Easton knocks on the door and squeezes my hand as a woman’s voice calls out, “Coming.” When the door opens, the woman on the other side emits the sweetest gasp. “Easton!” She’s over the threshold and in his arms in seconds, clinging tightly to him and him to her. “You came to see me.” Her voice is muffled from being pressed against his chest, but the love overflowing from it is undeniable.
“Hi, Momma.” The affection in his is just as endearing.
“Look at you.” She leans back and looks up at him, her smile wide, her hands reaching up to touch the sides of his cheeks, and her eyes only for him. “So handsome. Are you okay? I was so angry when I saw the press conference this morning. I was down at the bar and—”
“At eight thirty in the morning?”
“Don’t give me that. I was only stopping in to have a Bloody Mary or two and say hi to everyone is all.” She pats his cheek as I quietly watch him grit his teeth and hold back his chastisement. “But what if I need you when you’re gone? What if—”

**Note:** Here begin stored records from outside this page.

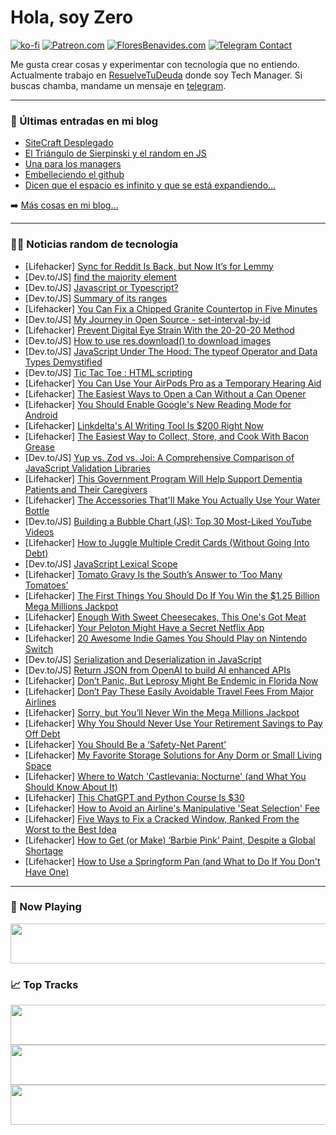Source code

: # Hola, soy Zero

[![ko-fi](https://ko-fi.com/img/githubbutton_sm.svg)](https://ko-fi.com/J3J4N0LUK)
[![Patreon.com](https://img.shields.io/endpoint.svg?url=https%3A%2F%2Fshieldsio-patreon.vercel.app%2Fapi%3Fusername%3Dzerodragon%26type%3Dpatrons&style=for-the-badge)](https://patreon.com/zerodragon)
[![FloresBenavides.com](https://img.shields.io/website?down_message=oops&label=MiBlog&style=for-the-badge&up_message=online&url=https%3A%2F%2Ffloresbenavides.com)](https://floresbenavides.com)
[![Telegram Contact](https://img.shields.io/badge/escr%C3%ADbeme-ZeroDragon-%2326A5E4?style=for-the-badge&logo=telegram)](https://t.me/zerodragon)

Me gusta crear cosas y experimentar con tecnología que no entiendo.
Actualmente trabajo en [ResuelveTuDeuda](http://github.com/resuelve) donde soy Tech Manager.
Si buscas chamba, mandame un mensaje en [telegram](https://t.me/zerodragon).

---

### 📕 Últimas entradas en mi blog
<!-- BLOG-POST-LIST:START -->
- [SiteCraft Desplegado](https://floresbenavides.com/sitecraft-desplegado/)
- [El Triángulo de Sierpinski y el random en JS](https://floresbenavides.com/el-triangulo-de-sierpinski-y-el-random-en-js/)
- [Una para los managers](https://floresbenavides.com/una-para-los-managers/)
- [Embelleciendo el github](https://floresbenavides.com/embelleciendo-el-github/)
- [Dicen que el espacio es infinito y que se está expandiendo…](https://floresbenavides.com/dicen-que-el-espacio-es-infinito-y-que-se-esta-expandiendo/)
<!-- BLOG-POST-LIST:END -->

➡️ [Más cosas en mi blog...](https://floresbenavides.com)

---

### 👨‍💻 Noticias random de tecnología
<!-- TECH-POSTS:START -->
- [Lifehacker] [Sync for Reddit Is Back, but Now It’s for Lemmy](https://lifehacker.com/sync-for-reddit-is-back-but-now-it-s-for-lemmy-1850700292)
- [Dev.to/JS] [find the majority element](https://dev.to/chandrapenugonda/find-the-majority-element-4i62)
- [Dev.to/JS] [Javascript or Typescript?](https://dev.to/ebrargursel/javascript-or-typescript-16fa)
- [Dev.to/JS] [Summary of its ranges](https://dev.to/chandrapenugonda/summary-of-its-ranges-4l88)
- [Lifehacker] [You Can Fix a Chipped Granite Countertop in Five Minutes](https://lifehacker.com/you-can-fix-a-chipped-granite-countertop-in-five-minute-1850700006)
- [Dev.to/JS] [My Journey in Open Source - set-interval-by-id](https://dev.to/cadienvan/my-journey-in-open-source-set-interval-by-id-10o8)
- [Lifehacker] [Prevent Digital Eye Strain With the 20-20-20 Method](https://lifehacker.com/prevent-digital-eye-strain-with-the-20-20-20-method-1850700377)
- [Dev.to/JS] [How to use res.download&lpar;&rpar; to download images](https://dev.to/webplayground/how-to-use-resdownload-to-download-images-3gk8)
- [Dev.to/JS] [JavaScript Under The Hood: The typeof Operator and Data Types Demystified](https://dev.to/gokhantaskan/javascript-under-the-hood-the-typeof-operator-and-data-types-demystified-1j93)
- [Dev.to/JS] [Tic Tac Toe : HTML scripting](https://dev.to/balagmadhu/tic-tac-toe-html-scripting-4c5c)
- [Lifehacker] [You Can Use Your AirPods Pro as a Temporary Hearing Aid](https://lifehacker.com/you-can-use-your-airpods-pro-as-a-temporary-hearing-aid-1850699565)
- [Lifehacker] [The Easiest Ways to Open a Can Without a Can Opener](https://lifehacker.com/the-easiest-ways-to-open-a-can-without-a-can-opener-1849462161)
- [Lifehacker] [You Should Enable Google&#39;s New Reading Mode for Android](https://lifehacker.com/you-should-enable-googles-new-reading-mode-for-android-1850698994)
- [Lifehacker] [Linkdelta&#39;s AI Writing Tool Is $200 Right Now](https://lifehacker.com/linkdeltas-ai-writing-tool-is-200-right-now-1850686156)
- [Lifehacker] [The Easiest Way to Collect, Store, and Cook With Bacon Grease](https://lifehacker.com/how-to-collect-store-and-cook-with-bacon-grease-1833410977)
- [Dev.to/JS] [Yup vs. Zod vs. Joi: A Comprehensive Comparison of JavaScript Validation Libraries](https://dev.to/gimnathperera/yup-vs-zod-vs-joi-a-comprehensive-comparison-of-javascript-validation-libraries-4mhi)
- [Lifehacker] [This Government Program Will Help Support Dementia Patients and Their Caregivers](https://lifehacker.com/apply-for-this-government-program-if-you-care-for-someo-1850697731)
- [Lifehacker] [The Accessories That&#39;ll Make You Actually Use Your Water Bottle](https://lifehacker.com/the-accessories-thatll-make-you-actually-use-your-water-1850698716)
- [Dev.to/JS] [Building a Bubble Chart &lpar;JS&rpar;: Top 30 Most-Liked YouTube Videos](https://dev.to/andreykh/building-a-bubble-chart-js-top-30-most-liked-youtube-videos-3i4g)
- [Lifehacker] [How to Juggle Multiple Credit Cards &lpar;Without Going Into Debt&rpar;](https://lifehacker.com/how-to-juggle-multiple-credit-cards-without-going-into-1850697565)
- [Dev.to/JS] [JavaScript Lexical Scope](https://dev.to/sundarbadagala081/javascript-lexical-scope-3ajk)
- [Lifehacker] [Tomato Gravy Is the South’s Answer to ‘Too Many Tomatoes’](https://lifehacker.com/tomato-gravy-is-the-south-s-answer-to-too-many-tomatoe-1850697677)
- [Lifehacker] [The First Things You Should Do If You Win the $1.25 Billion Mega Millions Jackpot](https://lifehacker.com/here-s-what-to-do-if-you-win-the-mega-millions-lottery-1849342195)
- [Lifehacker] [Enough With Sweet Cheesecakes, This One&#39;s Got Meat](https://lifehacker.com/enough-with-sweet-cheesecakes-this-ones-got-meat-1850697656)
- [Lifehacker] [Your Peloton Might Have a Secret Netflix App](https://lifehacker.com/check-your-peloton-for-a-secret-netflix-app-1850699394)
- [Lifehacker] [20 Awesome Indie Games You Should Play on Nintendo Switch](https://lifehacker.com/best-indie-games-nintendo-switch-1850699453)
- [Dev.to/JS] [Serialization and Deserialization in JavaScript](https://dev.to/maafaishal/serialization-and-deserialization-in-javascript-3kdd)
- [Dev.to/JS] [Return JSON from OpenAI to build AI enhanced APIs](https://dev.to/slickstef11/return-json-from-openai-to-build-ai-enhanced-apis-1akm)
- [Lifehacker] [Don’t Panic, But Leprosy Might Be Endemic in Florida Now](https://lifehacker.com/don-t-panic-but-leprosy-might-be-endemic-in-florida-no-1850697569)
- [Lifehacker] [Don’t Pay These Easily Avoidable Travel Fees From Major Airlines](https://lifehacker.com/don-t-pay-these-easily-avoidable-travel-fees-from-major-1850697515)
- [Lifehacker] [Sorry, but You’ll Never Win the Mega Millions Jackpot](https://lifehacker.com/winning-the-powerball-lottery-won-t-solve-your-problems-1752378740)
- [Lifehacker] [Why You Should Never Use Your Retirement Savings to Pay Off Debt](https://lifehacker.com/why-you-should-never-use-your-retirement-savings-to-pay-1850696666)
- [Lifehacker] [You Should Be a ‘Safety-Net Parent’](https://lifehacker.com/you-should-be-a-safety-net-parent-1850690958)
- [Lifehacker] [My Favorite Storage Solutions for Any Dorm or Small Living Space](https://lifehacker.com/my-favorite-storage-solutions-for-any-dorm-or-small-liv-1850695911)
- [Lifehacker] [Where to Watch &#39;Castlevania: Nocturne&#39; &lpar;and What You Should Know About It&rpar;](https://lifehacker.com/where-to-watch-castlevania-nocturne-and-what-you-shou-1850686916)
- [Lifehacker] [This ChatGPT and Python Course Is $30](https://lifehacker.com/this-chatgpt-and-python-course-is-30-1850676154)
- [Lifehacker] [How to Avoid an Airline&#39;s Manipulative &#39;Seat Selection&#39; Fee](https://lifehacker.com/how-to-avoid-an-airlines-bullshit-seat-selection-fee-1847345736)
- [Lifehacker] [Five Ways to Fix a Cracked Window, Ranked From the Worst to the Best Idea](https://lifehacker.com/five-ways-to-fix-a-cracked-window-ranked-from-the-wors-1850695935)
- [Lifehacker] [How to Get &lpar;or Make&rpar; ‘Barbie Pink’ Paint, Despite a Global Shortage](https://lifehacker.com/how-to-get-or-make-barbie-pink-paint-despite-a-glo-1850697076)
- [Lifehacker] [How to Use a Springform Pan &lpar;and What to Do If You Don&#39;t Have One&rpar;](https://lifehacker.com/how-to-use-a-springform-pan-and-what-to-do-if-you-dont-1848355848)<!-- TECH-POSTS:END -->

---

### 🎵 Now Playing
<a href="https://spotify-now-playing-dun.vercel.app/now-playing?open"><img src="https://spotify-now-playing-dun.vercel.app/now-playing" width="540" height="64"></a>

### 📈 Top Tracks
<a href="https://spotify-now-playing-dun.vercel.app/top-tracks?i=1&open"><img src="https://spotify-now-playing-dun.vercel.app/top-tracks?i=1" width="540" height="64"></a>
<a href="https://spotify-now-playing-dun.vercel.app/top-tracks?i=2&open"><img src="https://spotify-now-playing-dun.vercel.app/top-tracks?i=2" width="540" height="64"></a>
<a href="https://spotify-now-playing-dun.vercel.app/top-tracks?i=3&open"><img src="https://spotify-now-playing-dun.vercel.app/top-tracks?i=3" width="540" height="64"></a>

“I brought someone I want you to meet.”
She startles back, her hands immediately going to pat at her hair in true feminine fashion. “But I’m not made up . . . ” Her voice fades off when she notices me standing there, no doubt looking worse for wear with eyes rimmed red from my crying jag.
She turns my way and for the first time I get a full view of Easton’s mother. The resemblance between the two is uncanny: dark eyes in the same almond shape, same cheekbone structure, same smile with the little bit of crooked to it. Her eyes look tired, the lines etched in her face tell a story all of their own, but her smile is kind and welcoming.